Critically Analyse the Character of Miss Havisham.

Miss Havisham is a wonderful creation of Dickens in his novel Great Expectations. In her youth she was courted by Compeyson who ultimately deserted her extracting a lot of money from her. In all this trickery and deceit, her half-brother, Arthur, had played a leading part. Since that evil incident, Miss Havisham had remained confined to her own room and was leading a life of seclusion.
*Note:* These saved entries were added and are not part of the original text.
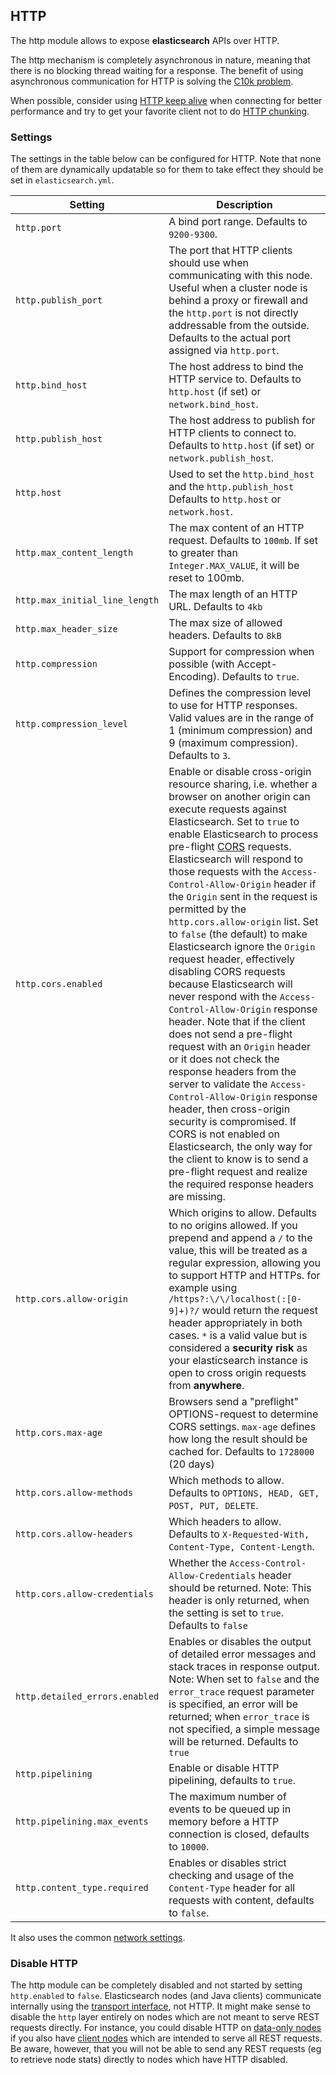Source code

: ## HTTP

The http module allows to expose **elasticsearch** APIs over HTTP.

The http mechanism is completely asynchronous in nature, meaning that there is no blocking thread waiting for a response. The benefit of using asynchronous communication for HTTP is solving the [C10k problem](http://en.wikipedia.org/wiki/C10k_problem).

When possible, consider using [HTTP keep alive](http://en.wikipedia.org/wiki/Keepalive#HTTP_Keepalive) when connecting for better performance and try to get your favorite client not to do [HTTP chunking](http://en.wikipedia.org/wiki/Chunked_transfer_encoding).

### Settings

The settings in the table below can be configured for HTTP. Note that none of them are dynamically updatable so for them to take effect they should be set in `elasticsearch.yml`.

Setting | Description  
---|---      
`http.port`| A bind port range. Defaults to `9200-9300`.    
`http.publish_port`| The port that HTTP clients should use when communicating with this node. Useful when a cluster node is behind a proxy or firewall and the `http.port` is not directly addressable from the outside. Defaults to the actual port assigned via `http.port`.    
`http.bind_host`| The host address to bind the HTTP service to. Defaults to `http.host` (if set) or `network.bind_host`.    
`http.publish_host`| The host address to publish for HTTP clients to connect to. Defaults to `http.host` (if set) or `network.publish_host`.    
`http.host`| Used to set the `http.bind_host` and the `http.publish_host` Defaults to `http.host` or `network.host`.    
`http.max_content_length`| The max content of an HTTP request. Defaults to `100mb`. If set to greater than `Integer.MAX_VALUE`, it will be reset to 100mb.    
`http.max_initial_line_length`| The max length of an HTTP URL. Defaults to `4kb`    
`http.max_header_size`| The max size of allowed headers. Defaults to `8kB`    
`http.compression`| Support for compression when possible (with Accept-Encoding). Defaults to `true`.    
`http.compression_level`| Defines the compression level to use for HTTP responses. Valid values are in the range of 1 (minimum compression) and 9 (maximum compression). Defaults to `3`.    
`http.cors.enabled`| Enable or disable cross-origin resource sharing, i.e. whether a browser on another origin can execute requests against Elasticsearch. Set to `true` to enable Elasticsearch to process pre-flight [CORS](https://en.wikipedia.org/wiki/Cross-origin_resource_sharing) requests. Elasticsearch will respond to those requests with the `Access-Control-Allow-Origin` header if the `Origin` sent in the request is permitted by the `http.cors.allow-origin` list. Set to `false` (the default) to make Elasticsearch ignore the `Origin` request header, effectively disabling CORS requests because Elasticsearch will never respond with the `Access-Control-Allow-Origin` response header. Note that if the client does not send a pre-flight request with an `Origin` header or it does not check the response headers from the server to validate the `Access-Control-Allow-Origin` response header, then cross-origin security is compromised. If CORS is not enabled on Elasticsearch, the only way for the client to know is to send a pre-flight request and realize the required response headers are missing.    
`http.cors.allow-origin`| Which origins to allow. Defaults to no origins allowed. If you prepend and append a `/` to the value, this will be treated as a regular expression, allowing you to support HTTP and HTTPs. for example using `/https?:\/\/localhost(:[0-9]+)?/` would return the request header appropriately in both cases. `*` is a valid value but is considered a **security risk** as your elasticsearch instance is open to cross origin requests from **anywhere**.    
`http.cors.max-age`| Browsers send a "preflight" OPTIONS-request to determine CORS settings. `max-age` defines how long the result should be cached for. Defaults to `1728000` (20 days)    
`http.cors.allow-methods`| Which methods to allow. Defaults to `OPTIONS, HEAD, GET, POST, PUT, DELETE`.    
`http.cors.allow-headers`| Which headers to allow. Defaults to `X-Requested-With, Content-Type, Content-Length`.    
`http.cors.allow-credentials`| Whether the `Access-Control-Allow-Credentials` header should be returned. Note: This header is only returned, when the setting is set to `true`. Defaults to `false`    
`http.detailed_errors.enabled`| Enables or disables the output of detailed error messages and stack traces in response output. Note: When set to `false` and the `error_trace` request parameter is specified, an error will be returned; when `error_trace` is not specified, a simple message will be returned. Defaults to `true`    
`http.pipelining`| Enable or disable HTTP pipelining, defaults to `true`.    
`http.pipelining.max_events`| The maximum number of events to be queued up in memory before a HTTP connection is closed, defaults to `10000`.    
`http.content_type.required`| Enables or disables strict checking and usage of the `Content-Type` header for all requests with content, defaults to `false`.  
  
It also uses the common [network settings](modules-network.html).

### Disable HTTP

The http module can be completely disabled and not started by setting `http.enabled` to `false`. Elasticsearch nodes (and Java clients) communicate internally using the [transport interface](modules-transport.html), not HTTP. It might make sense to disable the `http` layer entirely on nodes which are not meant to serve REST requests directly. For instance, you could disable HTTP on [data-only nodes](modules-node.html) if you also have [client nodes](modules-node.html) which are intended to serve all REST requests. Be aware, however, that you will not be able to send any REST requests (eg to retrieve node stats) directly to nodes which have HTTP disabled.
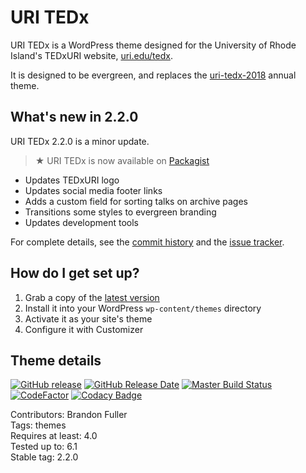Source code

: # URI TEDx

URI TEDx is a WordPress theme designed for the University of Rhode Island's TEDxURI website, [uri.edu/tedx](https://www.uri.edu/tedx).

It is designed to be evergreen, and replaces the [uri-tedx-2018](https://github.com/uriweb/uri-tedx-2018) annual theme.

## What's new in 2.2.0

URI TEDx 2.2.0 is a minor update.

> ★ URI TEDx is now available on [Packagist](https://packagist.org/packages/uriweb/uri-tedx)

* Updates TEDxURI logo
* Updates social media footer links
* Adds a custom field for sorting talks on archive pages
* Transitions some styles to evergreen branding
* Updates development tools

For complete details, see the [commit history](https://github.com/uriweb/uri-tedx/pull/23/commits) and the [issue tracker](https://github.com/uriweb/uri-tedx/issues).

## How do I get set up?

1. Grab a copy of the [latest version](https://github.com/uriweb/uri-tedx/releases/latest)
2. Install it into your WordPress `wp-content/themes` directory
3. Activate it as your site's theme
4. Configure it with Customizer

## Theme details

[![GitHub release](https://img.shields.io/github/release/uriweb/uri-tedx.svg)](https://github.com/uriweb/uri-tedx/releases/latest)
[![GitHub Release Date](https://img.shields.io/github/release-date/uriweb/uri-tedx.svg)](https://github.com/uriweb/uri-tedx/releases/latest)
[![Master Build Status](https://travis-ci.org/uriweb/uri-tedx.svg?branch=master "Master build status")](https://travis-ci.org/uriweb/uri-tedx)
[![CodeFactor](https://www.codefactor.io/repository/github/uriweb/uri-modern/badge/master)](https://www.codefactor.io/repository/github/uriweb/uri-tedx/overview/master)
[![Codacy Badge](https://img.shields.io/codacy/grade/88f277d0f16b4fa68ae52c2ec7ed3480.svg)](https://www.codacy.com/app/uriweb/uri-tedx?utm_source=github.com&amp;utm_medium=referral&amp;utm_content=uriweb/uri-tedx&amp;utm_campaign=Badge_Grade)

Contributors: Brandon Fuller  
Tags: themes  
Requires at least: 4.0  
Tested up to: 6.1  
Stable tag: 2.2.0  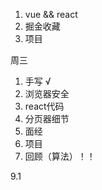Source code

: 1. vue && react
2. 掘金收藏
3. 项目

周三
1. 手写 √
2. 浏览器安全
3. react代码
4. 分页器细节
5. 面经
6. 项目
7. 回顾（算法）！！

9.1
    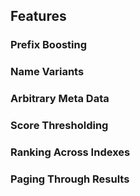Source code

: ## Features

### Prefix Boosting

### Name Variants

### Arbitrary Meta Data

### Score Thresholding

### Ranking Across Indexes

### Paging Through Results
Character of Miss Havisham:

Miss Havisham's bitter disappointment has wreaked her happiness and so she has decided to wreak her vengeance upon the male sex. With that object in view, she rears a little girl, Estella. She wants Estella to grow into a hard-hearted woman incapable of feeling any sympathy for any man. She uses Estella as an instrument of her revenge upon male sex. Often, when Pip goes to Miss Havisham's house, he overhears her whispering into Estella's ears: "Break their hearts, my pride and hope; break their hearts, and have no mercy."

Character-of-Miss-Havisham

Miss Havisham treats her relative in an insulting manner. When she seems to treat Pip with kindness, her real motive is to hurt the feelings of her relatives by arousing the feeling of jealousy in them. There is also an element of trickery in Miss Havisham's nature. She allows Pip to harbour the illusion that she is the source of his good fortune. She even encourages him to continue to have such an impression. But later on Pip discovers that his real benefactor is Magwitch, no Miss Havisham and so he mildly scolds her for having deceived him.

Miss Havisham succeeds in hardening Estella's heart. Estella becomes so hard-heartened that she treats not only men with callousness but also Miss Havisham herself. Miss Havisham is naturally upset at Estella's coldness towards her and when she mentions this to Estella in an aggrieved tone, Estella replies that she (Estella) is what Miss Havisham has made her.

Later in the novel, there is a change in Miss Havisham. Pip's pleadings on behalf of the Pocket family produce the desired effect upon her mind and she authorises Pip to receive an amount of nine hundred pounds from Jaggers as financial help for Herbert. She is now full of remorse over her past cynicism and hard-heartedness. She feels particularly repentant of her having allowed Pip to continue to have the wrong impression that she was the source of his good fortune. Miss Havisham also confesses her guilt in having perverted Estella's heart: "I stole her heart away and put ice in its place."

Miss Havisham at the end of the novel appears as a pathetic character. Once she had been frighteningly formidable but in the end she was reduced to the state of a helpless and powerless silly old woman.